Catalunya tiene un crecimiento natural negativo de la población desde 2018. Es decir, que mueren más personas que nacen. Sin la aportación poblacional de personas migradas, ahora se perdería población. Cuando se habla de las obvias consecuencias que comporta recibir una oleada de inmigración masiva, que proviene mayoritariamente de marcos sociales y culturales diametralmente opuestos a los de la sociedad liberal europea, habría que poner en el otro platillo de la balanza otras lógicas que hacen irreconocible al país. ¿Por qué ya no nacen niños en Catalunya? ¿Qué hace el gobierno de Catalunya para que las catalanas y los catalanes puedan ser padres y madres? Sé que hay quien pensará que todas las ayudas para favorecer el bienestar social tendrían que ser suprimidas o concedidas de manera ultrarrestrictiva para evitar que se acojan a ellas migrantes sin trabajo —que aunque malvivan aquí siempre vivirán mejor que en sus países de origen— o personas desarraigadas, que nunca querrán salir de una situación garantizada de asistencia social.
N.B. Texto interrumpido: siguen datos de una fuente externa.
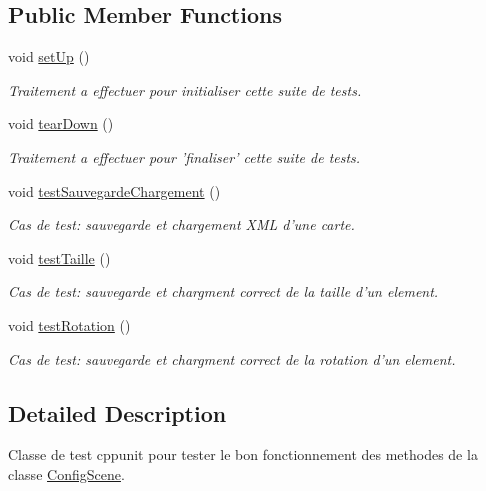 \subsection*{Public Member Functions}
\begin{DoxyCompactItemize}
\item 
void \hyperlink{group__inf2990_ga707d7400843047e67b736ab79bafb5a0}{set\-Up} ()
\begin{DoxyCompactList}\small\item\em Traitement a effectuer pour initialiser cette suite de tests. \end{DoxyCompactList}\item 
void \hyperlink{group__inf2990_ga889ed3891c3e55280cabb982953906d9}{tear\-Down} ()
\begin{DoxyCompactList}\small\item\em Traitement a effectuer pour 'finaliser' cette suite de tests. \end{DoxyCompactList}\item 
void \hyperlink{group__inf2990_ga0f09d52bc30d87f18b0341e1052efb74}{test\-Sauvegarde\-Chargement} ()
\begin{DoxyCompactList}\small\item\em Cas de test\-: sauvegarde et chargement X\-M\-L d'une carte. \end{DoxyCompactList}\item 
\hypertarget{group__inf2990_gac6b0ce9867809f3caab1e8f0a3d1a54a}{void \hyperlink{group__inf2990_gac6b0ce9867809f3caab1e8f0a3d1a54a}{test\-Taille} ()}\label{group__inf2990_gac6b0ce9867809f3caab1e8f0a3d1a54a}

\begin{DoxyCompactList}\small\item\em Cas de test\-: sauvegarde et chargment correct de la taille d'un element. \end{DoxyCompactList}\item 
\hypertarget{group__inf2990_gab62faa9bff39bff7feb25dffda78c21a}{void \hyperlink{group__inf2990_gab62faa9bff39bff7feb25dffda78c21a}{test\-Rotation} ()}\label{group__inf2990_gab62faa9bff39bff7feb25dffda78c21a}

\begin{DoxyCompactList}\small\item\em Cas de test\-: sauvegarde et chargment correct de la rotation d'un element. \end{DoxyCompactList}\end{DoxyCompactItemize}


\subsection{Detailed Description}
Classe de test cppunit pour tester le bon fonctionnement des methodes de la classe \hyperlink{class_config_scene}{Config\-Scene}.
Pero si no hacemos lo posible para que los catalanes y las catalanas puedan tener hijos; si no nos preguntamos por qué tantas personas sustituyen al hijo que no pueden o no quieren tener por un perro; si no abordamos la ecuación salarios-acceso a la vivienda; si no reflexionamos sobre la fractura intergeneracional que aleja a los jóvenes de los viejos —pero demográficamente efectivos— esquemas familiares; o no fomentamos el debate público y académico sobre el sentido y el valor de la responsabilidad en general, y, en particular, sobre el futuro de la propia especie; si no revisamos y redireccionamos donde haga falta y para quien hagan falta los programas asistenciales financiados por el erario público, llegará el día en el que Catalunya necesitará extraterrestres para poblarse. Que Catalunya será sideral o no será.